TASK TO CARRY OUT: Once you reach the line containing "specify a date" in the entries below, write out that line and each one after it down to the line containing "the code above.", exactly and with nothing added.

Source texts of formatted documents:
==================================================

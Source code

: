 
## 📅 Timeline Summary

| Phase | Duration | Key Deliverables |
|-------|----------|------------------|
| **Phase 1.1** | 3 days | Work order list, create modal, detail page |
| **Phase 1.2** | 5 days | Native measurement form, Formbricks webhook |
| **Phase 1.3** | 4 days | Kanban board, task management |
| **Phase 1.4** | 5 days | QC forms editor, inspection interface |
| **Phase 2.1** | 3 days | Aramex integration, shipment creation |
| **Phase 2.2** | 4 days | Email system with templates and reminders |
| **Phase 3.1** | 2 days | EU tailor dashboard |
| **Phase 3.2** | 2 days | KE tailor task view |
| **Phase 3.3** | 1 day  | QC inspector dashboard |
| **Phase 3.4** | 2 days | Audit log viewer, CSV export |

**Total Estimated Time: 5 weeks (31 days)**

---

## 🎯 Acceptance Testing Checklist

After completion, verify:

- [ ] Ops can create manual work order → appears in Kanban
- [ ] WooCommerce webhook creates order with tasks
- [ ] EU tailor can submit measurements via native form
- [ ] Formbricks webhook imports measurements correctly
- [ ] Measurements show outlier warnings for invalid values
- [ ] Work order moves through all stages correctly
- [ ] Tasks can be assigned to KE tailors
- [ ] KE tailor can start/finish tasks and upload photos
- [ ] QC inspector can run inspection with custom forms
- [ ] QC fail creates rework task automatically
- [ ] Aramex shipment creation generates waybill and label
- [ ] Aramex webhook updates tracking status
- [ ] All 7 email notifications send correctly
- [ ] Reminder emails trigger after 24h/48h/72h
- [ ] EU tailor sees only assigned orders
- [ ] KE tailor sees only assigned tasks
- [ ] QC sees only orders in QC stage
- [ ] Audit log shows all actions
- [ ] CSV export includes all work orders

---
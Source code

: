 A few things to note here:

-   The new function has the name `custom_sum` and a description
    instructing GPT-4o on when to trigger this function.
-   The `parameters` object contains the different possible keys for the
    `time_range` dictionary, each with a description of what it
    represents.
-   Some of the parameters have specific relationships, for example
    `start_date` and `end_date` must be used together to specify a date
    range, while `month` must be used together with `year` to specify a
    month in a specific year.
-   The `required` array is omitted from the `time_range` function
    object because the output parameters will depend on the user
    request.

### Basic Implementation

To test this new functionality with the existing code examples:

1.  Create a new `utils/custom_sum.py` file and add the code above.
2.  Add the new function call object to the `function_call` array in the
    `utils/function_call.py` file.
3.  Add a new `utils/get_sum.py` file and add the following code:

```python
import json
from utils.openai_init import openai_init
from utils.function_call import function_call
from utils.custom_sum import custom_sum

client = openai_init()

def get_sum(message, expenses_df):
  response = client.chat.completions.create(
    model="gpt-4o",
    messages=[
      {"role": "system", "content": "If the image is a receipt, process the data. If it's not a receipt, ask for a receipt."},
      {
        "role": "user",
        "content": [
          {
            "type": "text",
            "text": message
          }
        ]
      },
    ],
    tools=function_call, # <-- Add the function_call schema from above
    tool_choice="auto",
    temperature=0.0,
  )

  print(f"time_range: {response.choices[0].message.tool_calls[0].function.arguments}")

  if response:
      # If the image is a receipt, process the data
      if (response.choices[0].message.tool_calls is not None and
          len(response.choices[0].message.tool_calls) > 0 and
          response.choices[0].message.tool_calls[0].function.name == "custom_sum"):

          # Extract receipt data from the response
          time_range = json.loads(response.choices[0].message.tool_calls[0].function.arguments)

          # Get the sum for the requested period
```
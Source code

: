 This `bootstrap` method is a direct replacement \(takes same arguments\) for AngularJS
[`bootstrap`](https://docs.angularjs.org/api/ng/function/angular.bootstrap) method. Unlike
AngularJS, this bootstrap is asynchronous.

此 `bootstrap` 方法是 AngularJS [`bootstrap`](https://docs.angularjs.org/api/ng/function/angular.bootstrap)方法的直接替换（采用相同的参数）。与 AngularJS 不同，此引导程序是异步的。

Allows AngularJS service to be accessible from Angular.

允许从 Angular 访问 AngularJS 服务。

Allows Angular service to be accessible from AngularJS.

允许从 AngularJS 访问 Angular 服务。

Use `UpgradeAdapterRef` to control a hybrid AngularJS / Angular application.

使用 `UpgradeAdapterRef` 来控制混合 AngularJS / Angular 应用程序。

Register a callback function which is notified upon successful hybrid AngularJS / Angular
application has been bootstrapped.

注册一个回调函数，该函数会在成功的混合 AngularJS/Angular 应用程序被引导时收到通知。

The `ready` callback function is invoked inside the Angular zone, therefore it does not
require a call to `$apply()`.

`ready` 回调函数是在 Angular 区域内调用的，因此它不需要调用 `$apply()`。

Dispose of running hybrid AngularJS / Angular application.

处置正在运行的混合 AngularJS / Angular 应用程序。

==================================================

ANSWER:
    `start_date` and `end_date` must be used together to specify a date
    range, while `month` must be used together with `year` to specify a
    month in a specific year.
-   The `required` array is omitted from the `time_range` function
    object because the output parameters will depend on the user
    request.

### Basic Implementation

To test this new functionality with the existing code examples:

1.  Create a new `utils/custom_sum.py` file and add the code above.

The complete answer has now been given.